Task objective →
Your task is to give the number of lines below that contain "Governance". Give no other text.

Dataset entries
○ ○ ○ ○

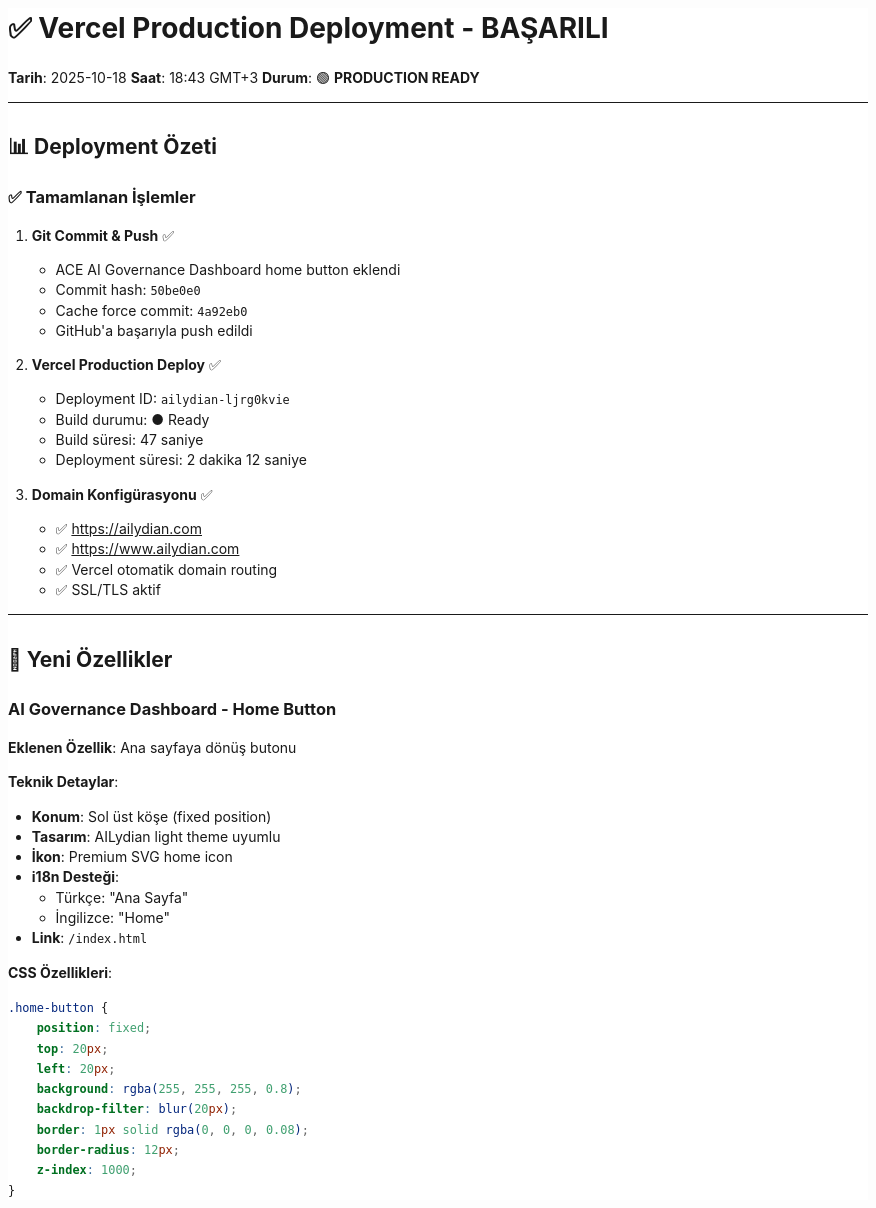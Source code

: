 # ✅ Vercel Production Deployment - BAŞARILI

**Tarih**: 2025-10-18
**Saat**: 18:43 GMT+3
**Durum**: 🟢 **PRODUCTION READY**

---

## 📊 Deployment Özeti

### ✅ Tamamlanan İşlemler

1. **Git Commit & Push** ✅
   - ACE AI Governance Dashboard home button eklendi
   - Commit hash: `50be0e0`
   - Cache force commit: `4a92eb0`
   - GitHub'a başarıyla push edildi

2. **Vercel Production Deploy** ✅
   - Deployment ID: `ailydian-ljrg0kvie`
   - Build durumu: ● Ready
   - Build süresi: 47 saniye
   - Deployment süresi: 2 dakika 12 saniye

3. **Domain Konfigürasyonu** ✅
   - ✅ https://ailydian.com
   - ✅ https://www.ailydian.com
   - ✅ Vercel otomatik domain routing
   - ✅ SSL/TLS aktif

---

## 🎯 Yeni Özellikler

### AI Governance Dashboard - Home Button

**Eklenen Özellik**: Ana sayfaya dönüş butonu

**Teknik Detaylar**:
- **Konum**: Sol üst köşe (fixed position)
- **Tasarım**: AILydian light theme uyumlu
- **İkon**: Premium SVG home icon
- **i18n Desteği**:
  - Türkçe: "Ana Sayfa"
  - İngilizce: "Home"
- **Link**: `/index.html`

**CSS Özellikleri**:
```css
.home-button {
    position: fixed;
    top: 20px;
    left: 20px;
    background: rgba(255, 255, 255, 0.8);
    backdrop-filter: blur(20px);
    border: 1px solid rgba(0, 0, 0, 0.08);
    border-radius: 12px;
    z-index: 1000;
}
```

○ ○ ○ ○

Answer →
2